── INFORMATION GIVEN ──
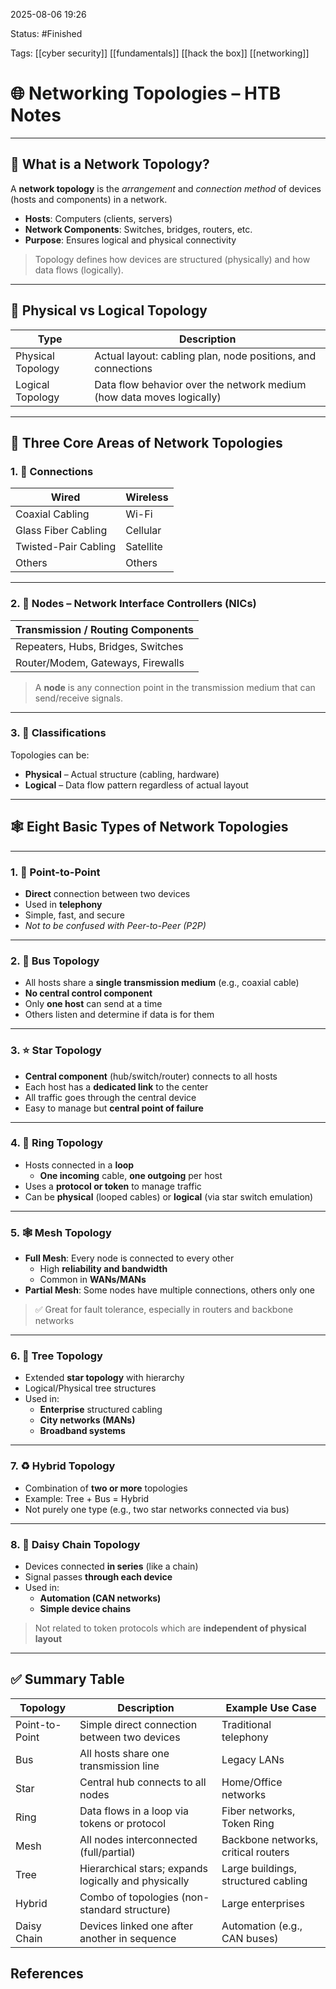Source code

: 2025-08-06 19:26

Status: #Finished 

Tags: [[cyber security]] [[fundamentals]] [[hack the box]]  [[networking]] 


# 🌐 Networking Topologies – HTB Notes

---

## 🔄 What is a Network Topology?

A **network topology** is the *arrangement* and *connection method* of devices (hosts and components) in a network.

- **Hosts**: Computers (clients, servers)
- **Network Components**: Switches, bridges, routers, etc.
- **Purpose**: Ensures logical and physical connectivity

> Topology defines how devices are structured (physically) and how data flows (logically).

---

## 📶 Physical vs Logical Topology

| Type              | Description                                                                 |
|-------------------|-----------------------------------------------------------------------------|
| Physical Topology | Actual layout: cabling plan, node positions, and connections                |
| Logical Topology  | Data flow behavior over the network medium (how data moves logically)       |

---

## 🧱 Three Core Areas of Network Topologies

### 1. 🔌 Connections

| Wired                     | Wireless           |
|--------------------------|--------------------|
| Coaxial Cabling          | Wi-Fi              |
| Glass Fiber Cabling      | Cellular           |
| Twisted-Pair Cabling     | Satellite          |
| Others                   | Others             |

---

### 2. 🔗 Nodes – Network Interface Controllers (NICs)

| Transmission / Routing Components     |
|--------------------------------------|
| Repeaters, Hubs, Bridges, Switches   |
| Router/Modem, Gateways, Firewalls    |

> A **node** is any connection point in the transmission medium that can send/receive signals.

---

### 3. 🧩 Classifications

Topologies can be:
- **Physical** – Actual structure (cabling, hardware)
- **Logical** – Data flow pattern regardless of actual layout

---

## 🕸️ Eight Basic Types of Network Topologies

---

### 1. 🔗 Point-to-Point

- **Direct** connection between two devices
- Used in **telephony**
- Simple, fast, and secure
- *Not to be confused with Peer-to-Peer (P2P)*

---

### 2. 🚌 Bus Topology

- All hosts share a **single transmission medium** (e.g., coaxial cable)
- **No central control component**
- Only **one host** can send at a time
- Others listen and determine if data is for them

---

### 3. ⭐ Star Topology

- **Central component** (hub/switch/router) connects to all hosts
- Each host has a **dedicated link** to the center
- All traffic goes through the central device
- Easy to manage but **central point of failure**

---

### 4. 🔁 Ring Topology

- Hosts connected in a **loop**
  - **One incoming** cable, **one outgoing** per host
- Uses a **protocol or token** to manage traffic
- Can be **physical** (looped cables) or **logical** (via star switch emulation)

---

### 5. 🕸️ Mesh Topology

- **Full Mesh**: Every node is connected to every other
  - High **reliability and bandwidth**
  - Common in **WANs/MANs**
- **Partial Mesh**: Some nodes have multiple connections, others only one

> ✅ Great for fault tolerance, especially in routers and backbone networks

---

### 6. 🌲 Tree Topology

- Extended **star topology** with hierarchy
- Logical/Physical tree structures
- Used in:
  - **Enterprise** structured cabling
  - **City networks (MANs)**
  - **Broadband systems**

---

### 7. ♻️ Hybrid Topology

- Combination of **two or more** topologies
- Example: Tree + Bus = Hybrid
- Not purely one type (e.g., two star networks connected via bus)

---

### 8. 🔗 Daisy Chain Topology

- Devices connected **in series** (like a chain)
- Signal passes **through each device**
- Used in:
  - **Automation (CAN networks)**
  - **Simple device chains**

> Not related to token protocols which are **independent of physical layout**

---

## ✅ Summary Table

| Topology      | Description                                                   | Example Use Case                         |
|---------------|---------------------------------------------------------------|------------------------------------------|
| Point-to-Point| Simple direct connection between two devices                  | Traditional telephony                    |
| Bus           | All hosts share one transmission line                         | Legacy LANs                              |
| Star          | Central hub connects to all nodes                             | Home/Office networks                     |
| Ring          | Data flows in a loop via tokens or protocol                   | Fiber networks, Token Ring               |
| Mesh          | All nodes interconnected (full/partial)                       | Backbone networks, critical routers      |
| Tree          | Hierarchical stars; expands logically and physically          | Large buildings, structured cabling      |
| Hybrid        | Combo of topologies (non-standard structure)                  | Large enterprises                        |
| Daisy Chain   | Devices linked one after another in sequence                  | Automation (e.g., CAN buses)             |


## References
───
• _PROBLEM DETAILS_
Restate the whole of the material word for word without the pictures.

• _SOLUTION FOR THIS PROBLEM_
Source code

: 2025-08-06 19:26

Status: #Finished 

Tags: [[cyber security]] [[fundamentals]] [[hack the box]]  [[networking]] 


# 🌐 Networking Topologies – HTB Notes

---

## 🔄 What is a Network Topology?

A **network topology** is the *arrangement* and *connection method* of devices (hosts and components) in a network.

- **Hosts**: Computers (clients, servers)
- **Network Components**: Switches, bridges, routers, etc.
- **Purpose**: Ensures logical and physical connectivity

> Topology defines how devices are structured (physically) and how data flows (logically).

---

## 📶 Physical vs Logical Topology

| Type              | Description                                                                 |
|-------------------|-----------------------------------------------------------------------------|
| Physical Topology | Actual layout: cabling plan, node positions, and connections                |
| Logical Topology  | Data flow behavior over the network medium (how data moves logically)       |

---

## 🧱 Three Core Areas of Network Topologies

### 1. 🔌 Connections

| Wired                     | Wireless           |
|--------------------------|--------------------|
| Coaxial Cabling          | Wi-Fi              |
| Glass Fiber Cabling      | Cellular           |
| Twisted-Pair Cabling     | Satellite          |
| Others                   | Others             |

---

### 2. 🔗 Nodes – Network Interface Controllers (NICs)

| Transmission / Routing Components     |
|--------------------------------------|
| Repeaters, Hubs, Bridges, Switches   |
| Router/Modem, Gateways, Firewalls    |

> A **node** is any connection point in the transmission medium that can send/receive signals.

---

### 3. 🧩 Classifications

Topologies can be:
- **Physical** – Actual structure (cabling, hardware)
- **Logical** – Data flow pattern regardless of actual layout

---

## 🕸️ Eight Basic Types of Network Topologies

---

### 1. 🔗 Point-to-Point

- **Direct** connection between two devices
- Used in **telephony**
- Simple, fast, and secure
- *Not to be confused with Peer-to-Peer (P2P)*

---

### 2. 🚌 Bus Topology

- All hosts share a **single transmission medium** (e.g., coaxial cable)
- **No central control component**
- Only **one host** can send at a time
- Others listen and determine if data is for them

---

### 3. ⭐ Star Topology

- **Central component** (hub/switch/router) connects to all hosts
- Each host has a **dedicated link** to the center
- All traffic goes through the central device
- Easy to manage but **central point of failure**

---

### 4. 🔁 Ring Topology

- Hosts connected in a **loop**
  - **One incoming** cable, **one outgoing** per host
- Uses a **protocol or token** to manage traffic
- Can be **physical** (looped cables) or **logical** (via star switch emulation)

---

### 5. 🕸️ Mesh Topology

- **Full Mesh**: Every node is connected to every other
  - High **reliability and bandwidth**
  - Common in **WANs/MANs**
- **Partial Mesh**: Some nodes have multiple connections, others only one

> ✅ Great for fault tolerance, especially in routers and backbone networks

---

### 6. 🌲 Tree Topology

- Extended **star topology** with hierarchy
- Logical/Physical tree structures
- Used in:
  - **Enterprise** structured cabling
  - **City networks (MANs)**
  - **Broadband systems**

---

### 7. ♻️ Hybrid Topology

- Combination of **two or more** topologies
- Example: Tree + Bus = Hybrid
- Not purely one type (e.g., two star networks connected via bus)

---

### 8. 🔗 Daisy Chain Topology

- Devices connected **in series** (like a chain)
- Signal passes **through each device**
- Used in:
  - **Automation (CAN networks)**
  - **Simple device chains**

> Not related to token protocols which are **independent of physical layout**

---

## ✅ Summary Table

| Topology      | Description                                                   | Example Use Case                         |
|---------------|---------------------------------------------------------------|------------------------------------------|
| Point-to-Point| Simple direct connection between two devices                  | Traditional telephony                    |
| Bus           | All hosts share one transmission line                         | Legacy LANs                              |
| Star          | Central hub connects to all nodes                             | Home/Office networks                     |
| Ring          | Data flows in a loop via tokens or protocol                   | Fiber networks, Token Ring               |
| Mesh          | All nodes interconnected (full/partial)                       | Backbone networks, critical routers      |
| Tree          | Hierarchical stars; expands logically and physically          | Large buildings, structured cabling      |
| Hybrid        | Combo of topologies (non-standard structure)                  | Large enterprises                        |
| Daisy Chain   | Devices linked one after another in sequence                  | Automation (e.g., CAN buses)             |


## References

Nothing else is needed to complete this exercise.